(Dataset entries)

────────

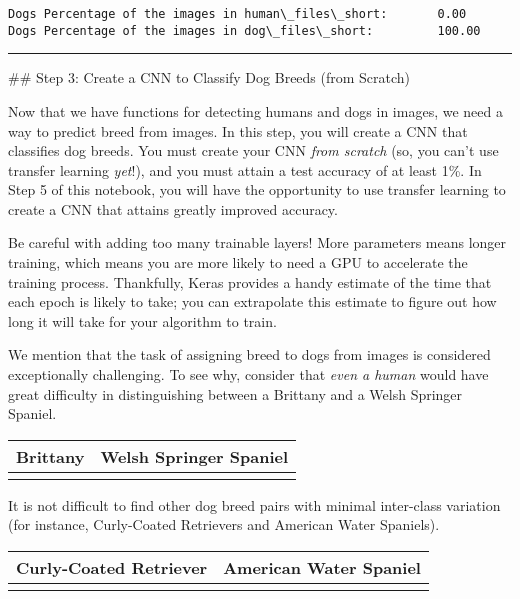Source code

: \documentclass[11pt]{article}
\begin{document}
    \begin{Verbatim}[commandchars=\\\{\}]
Dogs Percentage of the images in human\_files\_short: 		0.00 
Dogs Percentage of the images in dog\_files\_short: 		100.00 

    \end{Verbatim}

    \begin{center}\rule{0.5\linewidth}{\linethickness}\end{center}

 \#\# Step 3: Create a CNN to Classify Dog Breeds (from Scratch)

Now that we have functions for detecting humans and dogs in images, we
need a way to predict breed from images. In this step, you will create a
CNN that classifies dog breeds. You must create your CNN \emph{from
scratch} (so, you can't use transfer learning \emph{yet}!), and you must
attain a test accuracy of at least 1\%. In Step 5 of this notebook, you
will have the opportunity to use transfer learning to create a CNN that
attains greatly improved accuracy.

Be careful with adding too many trainable layers! More parameters means
longer training, which means you are more likely to need a GPU to
accelerate the training process. Thankfully, Keras provides a handy
estimate of the time that each epoch is likely to take; you can
extrapolate this estimate to figure out how long it will take for your
algorithm to train.

We mention that the task of assigning breed to dogs from images is
considered exceptionally challenging. To see why, consider that
\emph{even a human} would have great difficulty in distinguishing
between a Brittany and a Welsh Springer Spaniel.

\begin{longtable}[]{@{}ll@{}}
\toprule
Brittany & Welsh Springer Spaniel\tabularnewline
\midrule
\endhead
&\tabularnewline
\bottomrule
\end{longtable}

It is not difficult to find other dog breed pairs with minimal
inter-class variation (for instance, Curly-Coated Retrievers and
American Water Spaniels).

\begin{longtable}[]{@{}ll@{}}
\toprule
Curly-Coated Retriever & American Water Spaniel\tabularnewline
\midrule
\endhead
&\tabularnewline
\bottomrule
\end{longtable}
\end{document}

────────

In repeating the entries, exclude the pictures and alter nothing else.

(EXERCISE SOLUTION)
Source code

: \documentclass[11pt]{article}
\begin{document}
    \begin{Verbatim}[commandchars=\\\{\}]
Dogs Percentage of the images in human\_files\_short: 		0.00 
Dogs Percentage of the images in dog\_files\_short: 		100.00 

    \end{Verbatim}

    \begin{center}\rule{0.5\linewidth}{\linethickness}\end{center}

 \#\# Step 3: Create a CNN to Classify Dog Breeds (from Scratch)

Now that we have functions for detecting humans and dogs in images, we
need a way to predict breed from images. In this step, you will create a
CNN that classifies dog breeds. You must create your CNN \emph{from
scratch} (so, you can't use transfer learning \emph{yet}!), and you must
attain a test accuracy of at least 1\%. In Step 5 of this notebook, you
will have the opportunity to use transfer learning to create a CNN that
attains greatly improved accuracy.

Be careful with adding too many trainable layers! More parameters means
longer training, which means you are more likely to need a GPU to
accelerate the training process. Thankfully, Keras provides a handy
estimate of the time that each epoch is likely to take; you can
extrapolate this estimate to figure out how long it will take for your
algorithm to train.

We mention that the task of assigning breed to dogs from images is
considered exceptionally challenging. To see why, consider that
\emph{even a human} would have great difficulty in distinguishing
between a Brittany and a Welsh Springer Spaniel.

\begin{longtable}[]{@{}ll@{}}
\toprule
Brittany & Welsh Springer Spaniel\tabularnewline
\midrule
\endhead
&\tabularnewline
\bottomrule
\end{longtable}

It is not difficult to find other dog breed pairs with minimal
inter-class variation (for instance, Curly-Coated Retrievers and
American Water Spaniels).

\begin{longtable}[]{@{}ll@{}}
\toprule
Curly-Coated Retriever & American Water Spaniel\tabularnewline
\midrule
\endhead
&\tabularnewline
\bottomrule
\end{longtable}
\end{document}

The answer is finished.